Supplied entries Start Marker

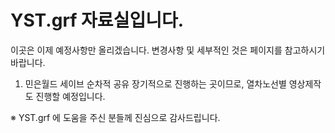 # YST.grf 자료실입니다.
 이곳은 이제 예정사항만 올리겠습니다. 변경사항 및 세부적인 것은 페이지를 참고하시기 바랍니다.
 
 1. 민은월드 세이브 순차적 공유
   장기적으로 진행하는 곳이므로, 열차노선별 영상제작도 진행할 예정입니다.
   
 ※ YST.grf 에 도움을 주신 분들께 진심으로 감사드립니다.
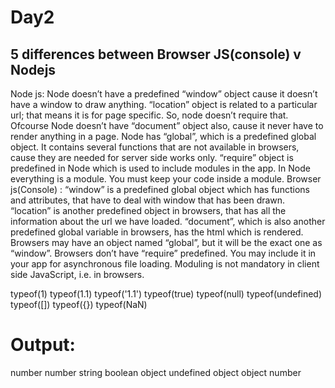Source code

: # Day2
## 5 differences between Browser JS(console) v Nodejs
Node js:
Node doesn’t have a predefined “window” object cause it doesn’t have a window to draw anything.
“location” object is related to a particular url; that means it is for page specific. So, node doesn’t require that.
Ofcourse Node doesn’t have “document” object also, cause it never have to render anything in a page.
Node has “global”, which is a predefined global object. It contains several functions that are not available in browsers, cause they are needed for server side works only.
“require” object is predefined in Node which is used to include modules in the app.
In Node everything is a module. You must keep your code inside a module.
Browser js(Console) :
“window” is a predefined global object which has functions and attributes, that have to deal with window that has been drawn.
“location” is another predefined object in browsers, that has all the information about the url we have loaded.
“document”, which is also another predefined global variable in browsers, has the html which is rendered.
Browsers may have an object named “global”, but it will be the exact one as “window”.
Browsers don’t have “require” predefined. You may include it in your app for asynchronous file loading.
Moduling is not mandatory in client side JavaScript, i.e. in browsers.


typeof(1)
typeof(1.1)
typeof('1.1')
typeof(true)
typeof(null)
typeof(undefined)
typeof([])
typeof({})
typeof(NaN)
# Output:
number
number
string
boolean
object
undefined
object
object
number
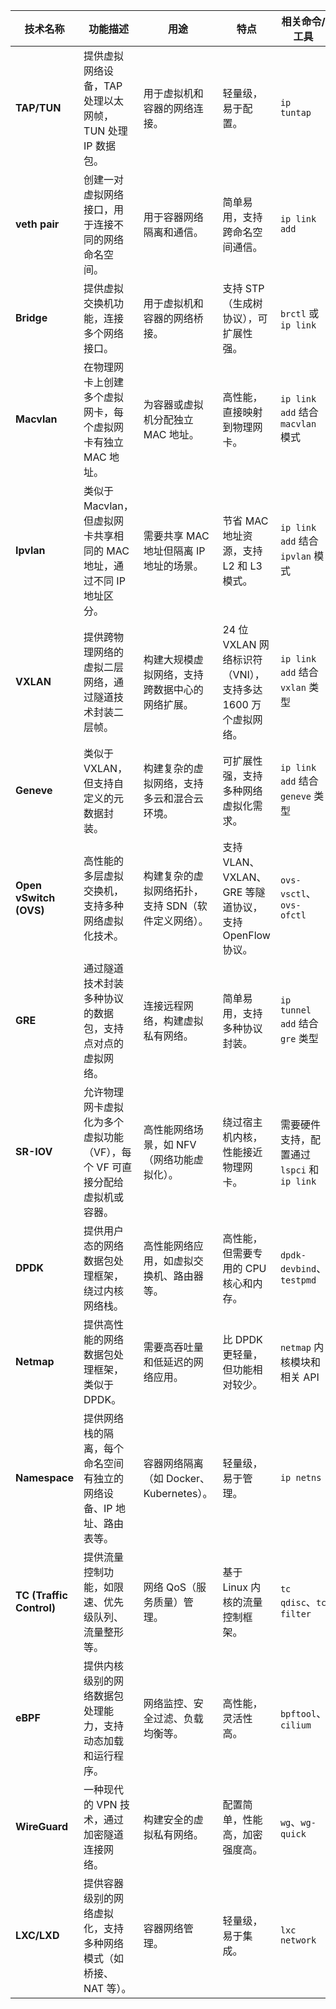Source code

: | 技术名称                  | 功能描述                                                                   | 用途                                               | 特点                                                        | 相关命令/工具                               |
| -------------------------| -------------------------------------------------------------------------- | -------------------------------------------------- | ----------------------------------------------------------- | ------------------------------------------- |
| **TAP/TUN**              | 提供虚拟网络设备，TAP 处理以太网帧，TUN 处理 IP 数据包。                   | 用于虚拟机和容器的网络连接。                       | 轻量级，易于配置。                                          | `ip tuntap`                                 |
| **veth pair**            | 创建一对虚拟网络接口，用于连接不同的网络命名空间。                         | 用于容器网络隔离和通信。                           | 简单易用，支持跨命名空间通信。                              | `ip link add`                               |
| **Bridge**               | 提供虚拟交换机功能，连接多个网络接口。                                     | 用于虚拟机和容器的网络桥接。                       | 支持 STP（生成树协议），可扩展性强。                        | `brctl` 或 `ip link`                        |
| **Macvlan**              | 在物理网卡上创建多个虚拟网卡，每个虚拟网卡有独立 MAC 地址。                | 为容器或虚拟机分配独立 MAC 地址。                  | 高性能，直接映射到物理网卡。                                | `ip link add` 结合 `macvlan` 模式           |
| **Ipvlan**               | 类似于 Macvlan，但虚拟网卡共享相同的 MAC 地址，通过不同 IP 地址区分。      | 需要共享 MAC 地址但隔离 IP 地址的场景。            | 节省 MAC 地址资源，支持 L2 和 L3 模式。                     | `ip link add` 结合 `ipvlan` 模式            |
| **VXLAN**                | 提供跨物理网络的虚拟二层网络，通过隧道技术封装二层帧。                     | 构建大规模虚拟网络，支持跨数据中心的网络扩展。     | 24 位 VXLAN 网络标识符（VNI），支持多达 1600 万个虚拟网络。 | `ip link add` 结合 `vxlan` 类型             |
| **Geneve**               | 类似于 VXLAN，但支持自定义的元数据封装。                                   | 构建复杂的虚拟网络，支持多云和混合云环境。         | 可扩展性强，支持多种网络虚拟化需求。                        | `ip link add` 结合 `geneve` 类型            |
| **Open vSwitch (OVS)**   | 高性能的多层虚拟交换机，支持多种网络虚拟化技术。                           | 构建复杂的虚拟网络拓扑，支持 SDN（软件定义网络）。 | 支持 VLAN、VXLAN、GRE 等隧道协议，支持 OpenFlow 协议。      | `ovs-vsctl`、`ovs-ofctl`                    |
| **GRE**                  | 通过隧道技术封装多种协议的数据包，支持点对点的虚拟网络。                   | 连接远程网络，构建虚拟私有网络。                   | 简单易用，支持多种协议封装。                                | `ip tunnel add` 结合 `gre` 类型             |
| **SR-IOV**               | 允许物理网卡虚拟化为多个虚拟功能（VF），每个 VF 可直接分配给虚拟机或容器。 | 高性能网络场景，如 NFV（网络功能虚拟化）。         | 绕过宿主机内核，性能接近物理网卡。                          | 需要硬件支持，配置通过 `lspci` 和 `ip link` |
| **DPDK**                 | 提供用户态的网络数据包处理框架，绕过内核网络栈。                           | 高性能网络应用，如虚拟交换机、路由器等。           | 高性能，但需要专用的 CPU 核心和内存。                       | `dpdk-devbind`、`testpmd`                   |
| **Netmap**               | 提供高性能的网络数据包处理框架，类似于 DPDK。                              | 需要高吞吐量和低延迟的网络应用。                   | 比 DPDK 更轻量，但功能相对较少。                            | `netmap` 内核模块和相关 API                 |
| **Namespace**            | 提供网络栈的隔离，每个命名空间有独立的网络设备、IP 地址、路由表等。        | 容器网络隔离（如 Docker、Kubernetes）。            | 轻量级，易于管理。                                          | `ip netns`                                  |
| **TC (Traffic Control)** | 提供流量控制功能，如限速、优先级队列、流量整形等。                         | 网络 QoS（服务质量）管理。                         | 基于 Linux 内核的流量控制框架。                             | `tc qdisc`、`tc filter`                     |
| **eBPF**                 | 提供内核级别的网络数据包处理能力，支持动态加载和运行程序。                 | 网络监控、安全过滤、负载均衡等。                   | 高性能，灵活性高。                                          | `bpftool`、`cilium`                         |
| **WireGuard**            | 一种现代的 VPN 技术，通过加密隧道连接网络。                                | 构建安全的虚拟私有网络。                           | 配置简单，性能高，加密强度高。                              | `wg`、`wg-quick`                            |
| **LXC/LXD**              | 提供容器级别的网络虚拟化，支持多种网络模式（如桥接、NAT 等）。             | 容器网络管理。                                     | 轻量级，易于集成。                                          | `lxc network`                               |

Supplied entries End Marker

Assignment
Each entry should be transcribed exactly as given, with pictures omitted.

Your response
 # YST.grf 자료실입니다.
 이곳은 이제 예정사항만 올리겠습니다. 변경사항 및 세부적인 것은 페이지를 참고하시기 바랍니다.
 
 1. 민은월드 세이브 순차적 공유
   장기적으로 진행하는 곳이므로, 열차노선별 영상제작도 진행할 예정입니다.
   
 ※ YST.grf 에 도움을 주신 분들께 진심으로 감사드립니다.
Source code

: # Day2
## 5 differences between Browser JS(console) v Nodejs
Node js:
Node doesn’t have a predefined “window” object cause it doesn’t have a window to draw anything.
“location” object is related to a particular url; that means it is for page specific. So, node doesn’t require that.
Ofcourse Node doesn’t have “document” object also, cause it never have to render anything in a page.
Node has “global”, which is a predefined global object. It contains several functions that are not available in browsers, cause they are needed for server side works only.
“require” object is predefined in Node which is used to include modules in the app.
In Node everything is a module. You must keep your code inside a module.
Browser js(Console) :
“window” is a predefined global object which has functions and attributes, that have to deal with window that has been drawn.
“location” is another predefined object in browsers, that has all the information about the url we have loaded.
“document”, which is also another predefined global variable in browsers, has the html which is rendered.
Browsers may have an object named “global”, but it will be the exact one as “window”.
Browsers don’t have “require” predefined. You may include it in your app for asynchronous file loading.
Moduling is not mandatory in client side JavaScript, i.e. in browsers.


typeof(1)
typeof(1.1)
typeof('1.1')
typeof(true)
typeof(null)
typeof(undefined)
typeof([])
typeof({})
typeof(NaN)
# Output:
number
number
string
boolean
object
undefined
object
object
number
Source code

: | 技术名称                  | 功能描述                                                                   | 用途                                               | 特点                                                        | 相关命令/工具                               |
| -------------------------| -------------------------------------------------------------------------- | -------------------------------------------------- | ----------------------------------------------------------- | ------------------------------------------- |
| **TAP/TUN**              | 提供虚拟网络设备，TAP 处理以太网帧，TUN 处理 IP 数据包。                   | 用于虚拟机和容器的网络连接。                       | 轻量级，易于配置。                                          | `ip tuntap`                                 |
| **veth pair**            | 创建一对虚拟网络接口，用于连接不同的网络命名空间。                         | 用于容器网络隔离和通信。                           | 简单易用，支持跨命名空间通信。                              | `ip link add`                               |
| **Bridge**               | 提供虚拟交换机功能，连接多个网络接口。                                     | 用于虚拟机和容器的网络桥接。                       | 支持 STP（生成树协议），可扩展性强。                        | `brctl` 或 `ip link`                        |
| **Macvlan**              | 在物理网卡上创建多个虚拟网卡，每个虚拟网卡有独立 MAC 地址。                | 为容器或虚拟机分配独立 MAC 地址。                  | 高性能，直接映射到物理网卡。                                | `ip link add` 结合 `macvlan` 模式           |
| **Ipvlan**               | 类似于 Macvlan，但虚拟网卡共享相同的 MAC 地址，通过不同 IP 地址区分。      | 需要共享 MAC 地址但隔离 IP 地址的场景。            | 节省 MAC 地址资源，支持 L2 和 L3 模式。                     | `ip link add` 结合 `ipvlan` 模式            |
| **VXLAN**                | 提供跨物理网络的虚拟二层网络，通过隧道技术封装二层帧。                     | 构建大规模虚拟网络，支持跨数据中心的网络扩展。     | 24 位 VXLAN 网络标识符（VNI），支持多达 1600 万个虚拟网络。 | `ip link add` 结合 `vxlan` 类型             |
| **Geneve**               | 类似于 VXLAN，但支持自定义的元数据封装。                                   | 构建复杂的虚拟网络，支持多云和混合云环境。         | 可扩展性强，支持多种网络虚拟化需求。                        | `ip link add` 结合 `geneve` 类型            |
| **Open vSwitch (OVS)**   | 高性能的多层虚拟交换机，支持多种网络虚拟化技术。                           | 构建复杂的虚拟网络拓扑，支持 SDN（软件定义网络）。 | 支持 VLAN、VXLAN、GRE 等隧道协议，支持 OpenFlow 协议。      | `ovs-vsctl`、`ovs-ofctl`                    |
| **GRE**                  | 通过隧道技术封装多种协议的数据包，支持点对点的虚拟网络。                   | 连接远程网络，构建虚拟私有网络。                   | 简单易用，支持多种协议封装。                                | `ip tunnel add` 结合 `gre` 类型             |
| **SR-IOV**               | 允许物理网卡虚拟化为多个虚拟功能（VF），每个 VF 可直接分配给虚拟机或容器。 | 高性能网络场景，如 NFV（网络功能虚拟化）。         | 绕过宿主机内核，性能接近物理网卡。                          | 需要硬件支持，配置通过 `lspci` 和 `ip link` |
| **DPDK**                 | 提供用户态的网络数据包处理框架，绕过内核网络栈。                           | 高性能网络应用，如虚拟交换机、路由器等。           | 高性能，但需要专用的 CPU 核心和内存。                       | `dpdk-devbind`、`testpmd`                   |
| **Netmap**               | 提供高性能的网络数据包处理框架，类似于 DPDK。                              | 需要高吞吐量和低延迟的网络应用。                   | 比 DPDK 更轻量，但功能相对较少。                            | `netmap` 内核模块和相关 API                 |
| **Namespace**            | 提供网络栈的隔离，每个命名空间有独立的网络设备、IP 地址、路由表等。        | 容器网络隔离（如 Docker、Kubernetes）。            | 轻量级，易于管理。                                          | `ip netns`                                  |
| **TC (Traffic Control)** | 提供流量控制功能，如限速、优先级队列、流量整形等。                         | 网络 QoS（服务质量）管理。                         | 基于 Linux 内核的流量控制框架。                             | `tc qdisc`、`tc filter`                     |
| **eBPF**                 | 提供内核级别的网络数据包处理能力，支持动态加载和运行程序。                 | 网络监控、安全过滤、负载均衡等。                   | 高性能，灵活性高。                                          | `bpftool`、`cilium`                         |
| **WireGuard**            | 一种现代的 VPN 技术，通过加密隧道连接网络。                                | 构建安全的虚拟私有网络。                           | 配置简单，性能高，加密强度高。                              | `wg`、`wg-quick`                            |
| **LXC/LXD**              | 提供容器级别的网络虚拟化，支持多种网络模式（如桥接、NAT 等）。             | 容器网络管理。                                     | 轻量级，易于集成。                                          | `lxc network`                               |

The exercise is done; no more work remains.